C’est un peu comme si j’étais revenue au niveau de septembre 2022. Mais sans la courbe montante et scintillante que je sentais alors percer dans mes os. C’est comme si j’avais, en deux ans, vécu une métamorphose. Je me suis agitée sur tous les plans, géographique, expérimental, théorique, directoral, familial, personnel, culturel, relationnel, et surtout écritural. J’ai accompli tout ce que je souhaitais accomplir – ou presque, il faut encore que j’écrive un papier et que je fasse tourner quelques simulations cet été. Remercié, je crois, toutes les personnes qui m’ont soutenue sur les jeunes chemins de ma vie. Je suis passée de la trentaine à la quarantaine. Je me sens numérologiquement plus posée, plus apaisée, et tranquille dans les responsabilités qui m’incombent, les éléments que je dois incarner. Je mesure pleinement ma chance.

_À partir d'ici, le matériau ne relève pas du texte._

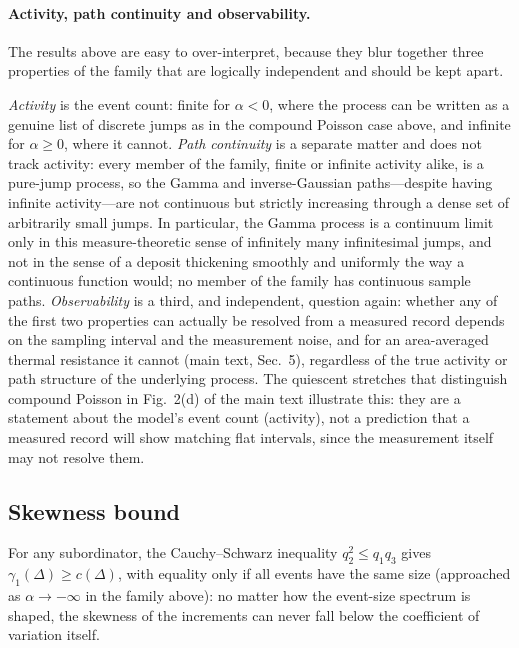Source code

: \documentclass[preprint,12pt]{elsarticle}
\begin{document}
\paragraph*{Activity, path continuity and observability.}
\label{app:three_distinctions}
The results above are easy to over-interpret, because they blur together
three properties of the family that are logically independent and should
be kept apart.

\emph{Activity} is the event count: finite for $\alpha<0$, where the
process can be written as a genuine list of discrete jumps as in the
compound Poisson case above, and infinite for $\alpha\ge0$, where it
cannot. \emph{Path continuity} is a separate matter and does not track
activity: every member of the family, finite or infinite activity alike, is
a pure-jump process, so the Gamma and inverse-Gaussian paths---despite
having infinite activity---are not continuous but strictly increasing
through a dense set of arbitrarily small jumps. In particular, the Gamma
process is a continuum limit only in this measure-theoretic sense of
infinitely many infinitesimal jumps, and not in the sense of a deposit
thickening smoothly and uniformly the way a continuous function would; no
member of the family has continuous sample paths. \emph{Observability} is a
third, and independent, question again: whether any of the first two
properties can actually be resolved from a measured record depends on the
sampling interval and the measurement noise, and for an area-averaged
thermal resistance it cannot (main text, Sec.~5), regardless of the true
activity or path structure of the underlying process. The quiescent
stretches that distinguish compound Poisson in Fig.~2(d) of the main text
illustrate this: they are a statement about the model's event count
(activity), not a prediction that a measured record will show matching
flat intervals, since the measurement itself may not resolve them.

\subsection{Skewness bound}
\label{app:skew_bound}

For any subordinator, the Cauchy--Schwarz inequality
$q_2^2\le q_1q_3$ gives $\gamma_1(\Delta)\ge c(\Delta)$, with equality only
if all events have the same size (approached as $\alpha\to-\infty$ in the family above):
no matter how the event-size spectrum is shaped, the skewness of the
increments can never fall below the coefficient of variation itself.
\end{document}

Mais je n’ai pas trouvé ce que je cherche (encore).

Son : Taylor Scott Davis, To Sing Of Love – A Triptych: II. Perilously, VOCES8 Foundation Orchestra, Jack Liebeck, Barnaby Smith.

La dame à la licorne : À mon seul désir. Musée national du Moyen Âge, Paris, entre 1484 et 1538.

Suavités

Assommante chaleur humide et collines appalachiennes éclatantes d’été vert sombre.
Nous cueillons des pêches bien mûres dans les vergers, et j’en mets plein mon chemisier.
Dans leurs chambres, les enfants jouent au restaurant, à l’école japonaise, Villa Lobos au piano.
Je me réfugie dans mes cafés climatisés, je réponds à des mails, je me dis qu’il faut relire et corriger mon livre. Qu’il faut que je fasse des figures pour l’article que je veux écrire. Je reçois des mots délectables d’un lecteur assidu de ces pages, qui donnent tant de sens à ces inepties dégoulinantes.
Des heures durant, je bavarde avec ma sœur, puis avec X., coincé dans un aéroport. Nous parlons bipolarité, natures humaines, EMDR, et de clubs libertins luxueux dans des caves à Paris. J’aime chez lui la pertinence de ses analyses, sa rationalité – sur lesquelles nous nous rejoignons – et malgré tout la sensibilité et le respect des humanités. Avec simplicité et sourire apaisé, il me conte les alentours du suicide de son ex-femme, les séances qui l’ont défait magiquement de sa culpabilité. C’était aussi d’une certaine façon l’objet de notre conversation avec ma sœur, pour qui les horizons s’ouvrent dans des traits sereins et colorés, malgré les innombrables complexités et difficultés inhérentes à la vie : l’optimisme, le positivisme, prendre et mettre en valeur la partie qui sourit.
Au réveil, j’écris à O. : « Merde, j’ai rêvé de toi. Le cauchemar ! » suivi d’un petit échange entremêlé de taf, de cœurs et de gentilles joutes.

L’été – encore quasiment deux mois de cette suavité, la force tranquille des moments partagés, de science, d’écriture, de fruits juteux et de mouvements dans les airs. Je veux rester dans ma bulle, je ne milite pas, je ne me laisse pas pénétrer des anxiétés du monde en chaos politique et sociétal.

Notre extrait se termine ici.